At the moment, given the definition above, I can’t think of anything other than hyperbaric environments that would be covered under the new requirements, but I’ll keep my ear to the ground and pass on any information that seems worth sharing; beyond that, I would do an analysis of equipment for hyperbaric therapy and go from there.

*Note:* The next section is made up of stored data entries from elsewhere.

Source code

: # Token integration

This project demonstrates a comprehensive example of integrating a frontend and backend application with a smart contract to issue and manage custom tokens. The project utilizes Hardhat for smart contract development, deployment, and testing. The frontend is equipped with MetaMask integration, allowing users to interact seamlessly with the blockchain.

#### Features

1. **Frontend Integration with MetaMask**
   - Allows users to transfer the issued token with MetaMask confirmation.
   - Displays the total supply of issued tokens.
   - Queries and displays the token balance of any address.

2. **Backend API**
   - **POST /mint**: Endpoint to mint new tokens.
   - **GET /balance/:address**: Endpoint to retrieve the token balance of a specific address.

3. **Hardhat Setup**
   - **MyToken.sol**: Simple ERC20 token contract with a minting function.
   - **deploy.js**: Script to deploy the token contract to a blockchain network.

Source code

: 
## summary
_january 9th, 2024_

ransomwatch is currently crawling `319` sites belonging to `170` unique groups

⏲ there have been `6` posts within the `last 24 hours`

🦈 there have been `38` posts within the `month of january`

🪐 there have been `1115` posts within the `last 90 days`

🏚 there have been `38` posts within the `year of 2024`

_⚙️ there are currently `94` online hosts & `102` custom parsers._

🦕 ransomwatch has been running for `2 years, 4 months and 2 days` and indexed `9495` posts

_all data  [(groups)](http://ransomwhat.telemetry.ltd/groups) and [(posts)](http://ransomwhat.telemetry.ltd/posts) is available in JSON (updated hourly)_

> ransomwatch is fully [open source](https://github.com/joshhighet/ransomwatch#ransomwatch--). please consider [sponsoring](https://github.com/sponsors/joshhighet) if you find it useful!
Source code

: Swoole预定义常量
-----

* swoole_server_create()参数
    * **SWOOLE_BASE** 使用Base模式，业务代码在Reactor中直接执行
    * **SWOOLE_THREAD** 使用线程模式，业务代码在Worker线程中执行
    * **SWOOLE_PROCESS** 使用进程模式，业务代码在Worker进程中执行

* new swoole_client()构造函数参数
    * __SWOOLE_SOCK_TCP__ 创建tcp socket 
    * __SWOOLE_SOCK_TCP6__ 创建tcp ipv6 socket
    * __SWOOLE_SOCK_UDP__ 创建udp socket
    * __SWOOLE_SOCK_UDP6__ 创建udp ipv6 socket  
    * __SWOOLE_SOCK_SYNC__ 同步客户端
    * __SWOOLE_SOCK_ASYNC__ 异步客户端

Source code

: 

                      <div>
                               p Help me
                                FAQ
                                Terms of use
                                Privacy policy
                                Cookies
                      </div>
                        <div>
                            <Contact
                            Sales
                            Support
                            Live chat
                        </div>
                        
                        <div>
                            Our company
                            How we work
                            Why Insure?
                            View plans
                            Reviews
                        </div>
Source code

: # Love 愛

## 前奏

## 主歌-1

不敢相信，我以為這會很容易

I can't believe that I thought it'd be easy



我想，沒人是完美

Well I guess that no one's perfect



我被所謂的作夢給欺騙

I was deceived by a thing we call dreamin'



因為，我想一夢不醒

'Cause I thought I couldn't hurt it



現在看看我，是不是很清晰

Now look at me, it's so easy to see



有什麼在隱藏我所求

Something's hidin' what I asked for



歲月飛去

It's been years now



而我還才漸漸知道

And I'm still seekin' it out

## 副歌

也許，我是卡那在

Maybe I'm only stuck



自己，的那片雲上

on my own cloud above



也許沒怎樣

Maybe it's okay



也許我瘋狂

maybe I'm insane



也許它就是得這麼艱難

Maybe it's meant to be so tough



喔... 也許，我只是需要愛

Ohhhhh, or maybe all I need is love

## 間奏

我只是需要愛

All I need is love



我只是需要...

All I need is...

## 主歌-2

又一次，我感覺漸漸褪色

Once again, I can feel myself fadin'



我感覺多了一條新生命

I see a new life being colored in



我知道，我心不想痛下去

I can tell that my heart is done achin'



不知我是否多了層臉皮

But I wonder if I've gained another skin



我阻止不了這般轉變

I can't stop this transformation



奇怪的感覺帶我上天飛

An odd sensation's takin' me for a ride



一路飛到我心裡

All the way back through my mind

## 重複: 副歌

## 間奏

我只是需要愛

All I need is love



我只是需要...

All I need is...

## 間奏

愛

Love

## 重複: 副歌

When we consider how we’re going to make this happen (if it isn’t already; I’m thinking/hoping that the gas equipment suppliers are paying attention to the new rules), at the end of the day, compliance with Joint Commission standards and performance elements rests solely in the hands of the organization. Again, presumably/hopefully/expectantly, the vendors from whom you obtain medical gases, equipment, etc., will be familiar with the requirements as they are based on the currently adopted/approved version of NFPA 99, as well as the requirements of the Compressed Gas Association (CGA). I would reach out to them to see what their plans are for compliance, remembering that (at least for the moment) the new requirements apply only to the gases and equipment used in oxygen-enriched atmospheres. I suspect that there will come a time when all related equipment, etc., is similarly labeled, but you may find that in the short term that you will have to keep a close eye on equipment used in surgery, hyperbaric oxygen, etc., to ensure that everything is as it should be. The general concept of not using oil on oxygen equipment is not new, so it may be that this is not going to be as big a struggle as might first appear. I’d be interested in finding out what you learn from the vendors you’re using, just to establish a baseline for advising folks.